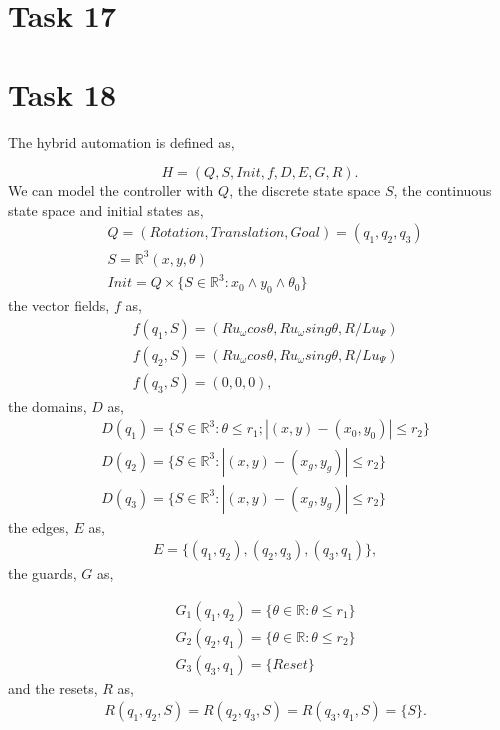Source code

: \documentclass[a4paper,12pt,oneside,onecolumn]{article} %
\begin{document}
  
  
\section*{Task 17}

    

\section*{Task 18}

The hybrid automation is defined as,

\begin{equation}
    H = (Q,S,Init,f,D,E,G,R).
\end{equation}
We can model the controller with $Q$, the discrete state space $S$,
the continuous state space and initial states as,
\begin{align*}
    &Q=(Rotation,Translation,Goal)=(q_1,q_2,q_3) \\
    &S=\mathbb{R}^3 (x,y,\theta)\\
    &Init = Q \times \{ S \in \mathbb{R}^3 :x_0\wedge y_0 \wedge
    \theta_0\}
\end{align*} 
the vector fields, $f$ as,
\begin{align*}
    &f(q_1,S)=(Ru_{\omega}cos\theta,Ru_{\omega}sing\theta,R/Lu_{\Psi}) \\
    &f(q_2,S)=(Ru_{\omega}cos\theta,Ru_{\omega}sing\theta,R/Lu_{\Psi})\\
    &f(q_3,S)=(0,0,0),
\end{align*}
the domains, $D$ as,
\begin{align*}
    &D(q_1)=\{S\in \mathbb{R}^3:\theta \le r_1; |(x,y)-(x_0,y_0)|\le r_2\} \\
    &D(q_2)=\{S\in \mathbb{R}^3:|(x,y)-(x_g,y_g)| \le r_2\} \\
    &D(q_3)=\{S\in \mathbb{R}^3:|(x,y)-(x_g,y_g)| \le r_2\}
\end{align*}
the edges, $E$ as,
\begin{align*}
    &E = \{(q_1,q_2), (q_2,q_3), (q_3, q_1)\},
\end{align*}
the guards, $G$ as,

\begin{align*}
    &G_1(q_1,q_2)=\{\theta\in\mathbb{R}:\theta\le r_1\} \\
    &G_2(q_2,q_1)=\{\theta\in\mathbb{R}:\theta\le r_2\} \\
    &G_3(q_3,q_1)=\{Reset\}
\end{align*}
and the resets, $R$ as,
\begin{align*}
  &R(q_1,q_2,S)=R(q_2,q_3,S)=R(q_3,q_1,S)=\{S\}.
\end{align*}
\end{document}
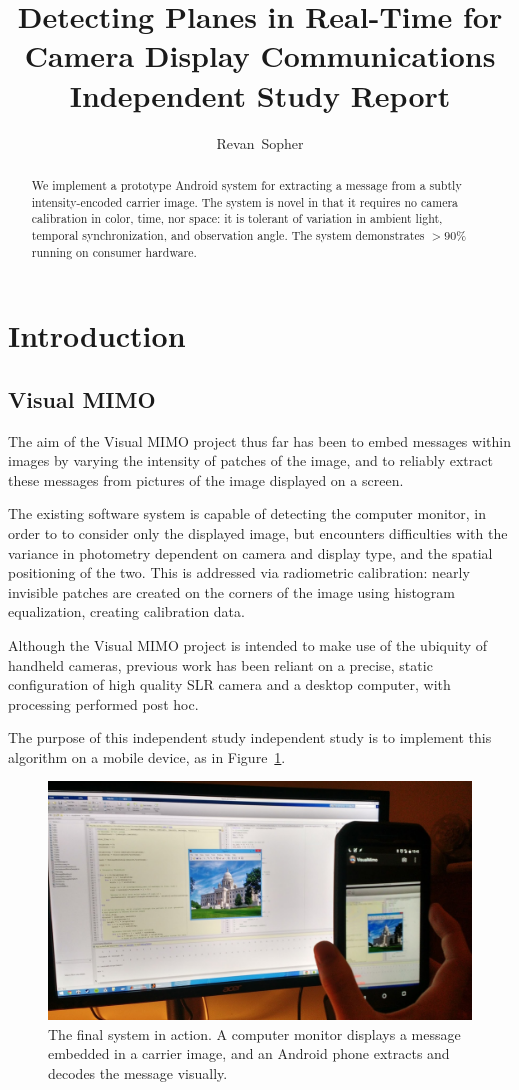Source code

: \documentclass[11pt, letterpaper]{article}
\author{Revan~Sopher}
\title{Detecting Planes in Real-Time for Camera Display Communications\\
{\large Independent Study Report}}
\begin{document}
\maketitle

\begin{abstract}
We implement a prototype Android system for extracting a message from a subtly intensity-encoded carrier image.
The system is novel in that it requires no camera calibration in color, time, nor space: it is tolerant of variation in ambient light, temporal synchronization, and observation angle. The system demonstrates $>90 \%$ running on consumer hardware.
\end{abstract}

\section{Introduction}

\subsection{Visual MIMO}
The aim of the Visual MIMO project thus far has been to embed messages within images by varying the intensity of patches of the image, and to reliably extract these messages from pictures of the image displayed on a screen.

The existing software system is capable of detecting the computer monitor, in order to to consider only the displayed image, but encounters difficulties with the variance in photometry dependent on camera and display type, and the spatial positioning of the two.
This is addressed via radiometric calibration: nearly invisible patches are created on the corners of the image using histogram equalization, creating calibration data.

Although the Visual MIMO project is intended to make use of the ubiquity of handheld cameras, previous work has been reliant on a precise, static configuration of high quality SLR camera and a desktop computer, with processing performed post hoc.

The purpose of this independent study independent study is to implement this algorithm on a mobile device, as in Figure~\ref{fig:system}.

\begin{figure}[hbtp]
\centering
\includegraphics[width=0.5 \textwidth]{img/system.jpg}
\caption{The final system in action. A computer monitor displays a message embedded in a carrier image, and an Android phone extracts and decodes the message visually.}
\label{fig:system}
\end{figure}
\end{document}
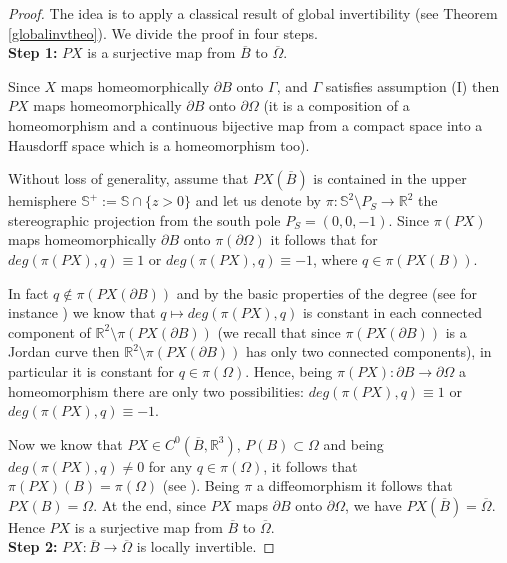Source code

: \documentclass[a4paper,reqno,10pt,oneside]{amsart}
\numberwithin{equation}{section}
\begin{document}
\begin{proof}
The idea is to apply a classical result of global invertibility (see Theorem \ref{globalinvtheo}). We divide the proof in four steps.\\

\textbf{Step 1:}  $PX$ is a surjective map from $\overline B$ to $\overline \Omega$.

Since $X$ maps homeomorphically $\partial B$ onto $\Gamma$, and $\Gamma$ satisfies assumption (I) then $PX$ maps homeomorphically $\partial B$ onto $\partial \Omega$ (it is a composition of a homeomorphism and a continuous  bijective map from a compact space into a Hausdorff space which is a homeomorphism too). 

 Without loss of generality, assume that $PX(\overline B)$ is contained in the upper hemisphere $\mathbb{S}^+:=\mathbb{S} \cap \{z>0\}$ and let us denote by $\pi\colon\mathbb{S}^2\setminus P_S \to {\mathbb R}^2$ the stereographic projection from the south pole $P_S=(0,0,-1)$. Since $\pi(PX)$ maps homeomorphically $\partial B$ onto $\pi(\partial \Omega)$ it follows that for $deg(\pi(PX),q)\equiv 1$ or $deg(\pi(PX),q)\equiv -1$, where $q \in \pi(PX(B))$. 
 
 In fact $q \not\in \pi( PX(\partial B))$ and by the basic properties of the degree (see for instance \cite{FonsecaGangbo}) we know that $q \mapsto deg(\pi(PX),q)$ is constant in each connected component of ${\mathbb R}^2\setminus \pi(PX(\partial B))$ (we recall that since $ \pi(PX(\partial B))$ is a Jordan curve then ${\mathbb R}^2\setminus \pi(PX(\partial B))$ has only two connected components), in particular it is constant for $q \in \pi(\Omega)$. Hence, being $\pi(PX)\colon\partial B \to \partial \Omega$ a homeomorphism there are only two possibilities: $deg(\pi(PX),q)\equiv 1$ or $deg(\pi(PX),q)\equiv -1$.
 
 Now we know that $PX \in C^0(\overline{B},{\mathbb R}^3)$, $P(B) \subset \Omega$ and being  $deg(\pi(PX),q)\neq 0$ for any  $q \in \pi(\Omega)$, it follows that $\pi(PX)(B)=\pi(\Omega)$ (see  \cite{FonsecaGangbo}). Being $\pi$ a diffeomorphism it follows that $PX(B)=\Omega$. At the end, since $PX$ maps $\partial B$ onto $\partial \Omega$, we have $PX(\overline B)=\overline \Omega$. Hence $PX$ is a surjective map from $\overline B$ to $\overline \Omega$.\\

\textbf{Step 2:}  $PX\colon\overline B \to \overline \Omega$ is locally invertible.


\end{proof}
\end{document}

——

#### AIM OF THE EXERCISE:
Every line of the data that includes the word "surjective" should be copied.

#### EXPECTED OUTPUT:
\textbf{Step 1:}  $PX$ is a surjective map from $\overline B$ to $\overline \Omega$.
 Now we know that $PX \in C^0(\overline{B},{\mathbb R}^3)$, $P(B) \subset \Omega$ and being  $deg(\pi(PX),q)\neq 0$ for any  $q \in \pi(\Omega)$, it follows that $\pi(PX)(B)=\pi(\Omega)$ (see  \cite{FonsecaGangbo}). Being $\pi$ a diffeomorphism it follows that $PX(B)=\Omega$. At the end, since $PX$ maps $\partial B$ onto $\partial \Omega$, we have $PX(\overline B)=\overline \Omega$. Hence $PX$ is a surjective map from $\overline B$ to $\overline \Omega$.\\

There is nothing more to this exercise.